| FOR IMMEDIATE RELEASE
TUESDAY, SEPTEMBER 1, 1992
TDD (202) 514-1888
LAND-O-SUN DAIRIES CHARGED WITH BID RIGGING
WASHINGTON, D.C. -- The Department of Justice said a one-count felony information was filed in a federal court against Land-0-Sun Dairies Inc. today, charging it with an antitrust violation for participating in a dairy products bid rigging conspiracy involving North Carolina public schools.
The information, filed in U.S. District Court in Greensboro, North Carolina, charged Land-O-Sun Dairies, a Delaware corporation headquartered in Johnson City, Tennessee, with conspiring to rig bids submitted to certain school boards in North Carolina for the award and performance of contracts to supply dairy products to public schools in various school districts in the state.
The information charged that Land-O-Sun's participation in the conspiracy began at least as early as 1985 and continued at least through August 1989.
In 1989, Land-O-Sun pleaded guilty to similar charges of bid rigging on contracts to supply milk, dairy products and fruit juice to Florida public schools.
In July 1992, an information was filed against Phillip Dennis Holder, a former Land-O-Sun regional manager, charging him with bid rigging on dairy products contracts.
At the same time, former Land-O-Sun manager Paul W. Tucker was indicted on one count of bid rigging and four counts of mail fraud involving contracts to supply milk and dairy products to public schools in North Carolina. Tucker's case is scheduled for trial in U.S. District Court in Greensboro.
Land-O-Sun does business in Alabama, Delaware, Florida, Georgia, Illinois, Indiana, Kentucky, Maryland, Mississippi, Missouri, North Carolina, South Carolina, Tennessee, Virginia and West Virginia.
Charles A. James, Acting Assistant Attorney General in charge of the Antitrust Division, said today's charges arose in connection with grand jury investigations in Wilmington and Greensboro, both North Carolina, into collusive practices by dairy products suppliers in North Carolina.

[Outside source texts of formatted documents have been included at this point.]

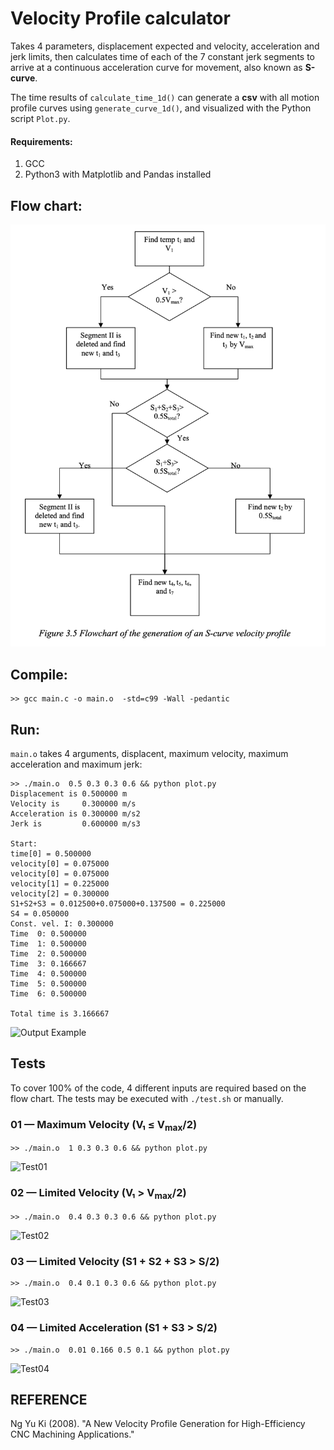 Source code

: # Velocity Profile calculator

Takes 4 parameters, displacement expected and velocity, acceleration and jerk limits, then calculates time of each of the 7 constant jerk segments to arrive at a continuous acceleration curve for movement, also known as **S-curve**.

The time results of ```calculate_time_1d()``` can generate a **csv** with all motion profile curves using ```generate_curve_1d()```, and visualized with the Python script ```Plot.py```.

#### Requirements:
1. GCC
2. Python3 with Matplotlib and Pandas installed

## Flow chart:
![Flow Chart](./flowchart.png)

## Compile:
```
>> gcc main.c -o main.o  -std=c99 -Wall -pedantic
```

## Run:
```main.o``` takes 4 arguments, displacent, maximum velocity, maximum acceleration and maximum jerk:
```
>> ./main.o  0.5 0.3 0.3 0.6 && python plot.py
Displacement is 0.500000 m
Velocity is     0.300000 m/s
Acceleration is 0.300000 m/s2
Jerk is         0.600000 m/s3

Start:
time[0] = 0.500000
velocity[0] = 0.075000
velocity[0] = 0.075000
velocity[1] = 0.225000
velocity[2] = 0.300000
S1+S2+S3 = 0.012500+0.075000+0.137500 = 0.225000
S4 = 0.050000
Const. vel. I: 0.300000
Time  0: 0.500000
Time  1: 0.500000
Time  2: 0.500000
Time  3: 0.166667
Time  4: 0.500000
Time  5: 0.500000
Time  6: 0.500000

Total time is 3.166667
```

![Output Example](./result_V2/motion_plot.png)

## Tests

To cover 100% of the code, 4 different inputs are required based on the flow chart.
The tests may be executed with ```./test.sh``` or manually.
### 01 — Maximum Velocity (V₁ ≤ V<sub>max</sub>/2)
```
>> ./main.o  1 0.3 0.3 0.6 && python plot.py
```
![Test01](./tests/test01.png)
### 02 — Limited Velocity (V₁ > V<sub>max</sub>/2)
```
>> ./main.o  0.4 0.3 0.3 0.6 && python plot.py
```
![Test02](./tests/test02.png)
### 03 — Limited Velocity (S1 + S2 + S3 > S/2)
```
>> ./main.o  0.4 0.1 0.3 0.6 && python plot.py
```
![Test03](./tests/test03.png)
### 04 — Limited Acceleration (S1 + S3 > S/2)
```
>> ./main.o  0.01 0.166 0.5 0.1 && python plot.py
```
![Test04](./tests/test04.png)
## REFERENCE

Ng Yu Ki (2008). "A New Velocity Profile Generation for High-Efficiency CNC Machining Applications."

James said the investigation, being conducted by the Division's Litigation I Section in Washington, D.C., is continuing with the assistance of the Federal Bureau of Investigation office in Wilmington, North Carolina.
The maximum penalty for a corporation convicted under the Sherman Act for a violation occurring prior to November 16, 1990, is a fine that is the greatest of $1 million, twice the gross pecuniary gain derived from the crime or twice the gross pecuniary loss caused to the victims of the crime.

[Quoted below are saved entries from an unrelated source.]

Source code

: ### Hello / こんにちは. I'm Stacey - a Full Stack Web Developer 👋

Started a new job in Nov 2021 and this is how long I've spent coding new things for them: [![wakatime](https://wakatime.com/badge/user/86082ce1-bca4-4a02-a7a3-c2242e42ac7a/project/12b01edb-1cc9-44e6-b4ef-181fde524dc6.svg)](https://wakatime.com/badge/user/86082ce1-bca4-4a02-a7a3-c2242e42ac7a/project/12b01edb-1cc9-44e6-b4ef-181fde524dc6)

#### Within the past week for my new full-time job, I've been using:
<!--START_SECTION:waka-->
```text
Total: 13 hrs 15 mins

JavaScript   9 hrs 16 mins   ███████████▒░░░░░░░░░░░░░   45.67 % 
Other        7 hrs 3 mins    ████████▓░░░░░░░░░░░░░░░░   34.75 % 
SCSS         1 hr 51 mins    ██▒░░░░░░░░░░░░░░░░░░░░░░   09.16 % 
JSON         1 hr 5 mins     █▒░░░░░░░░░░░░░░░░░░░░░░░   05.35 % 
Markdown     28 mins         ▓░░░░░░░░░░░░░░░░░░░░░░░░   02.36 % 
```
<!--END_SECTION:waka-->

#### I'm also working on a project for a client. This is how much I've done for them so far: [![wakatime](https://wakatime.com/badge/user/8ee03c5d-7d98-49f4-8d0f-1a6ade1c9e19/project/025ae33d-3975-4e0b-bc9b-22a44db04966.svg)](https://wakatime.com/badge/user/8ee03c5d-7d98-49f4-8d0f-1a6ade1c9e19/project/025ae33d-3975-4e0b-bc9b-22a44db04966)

Including today's filing, the Antitrust Division has filed 55 criminal cases involving collusion in the dairy products industry against 27 corporations and 42 individuals. Thus far, cases have been brought in Florida, Georgia, North Carolina, South Carolina, Virginia, Kentucky, Illinois and Texas. To date, 2 3 corporations and 29 individuals have been convicted and fines of about $22.2 million imposed. Total civil damages have exceeded $6.2 million. Thirty-two grand juries in 21 states are investigating the milk industry.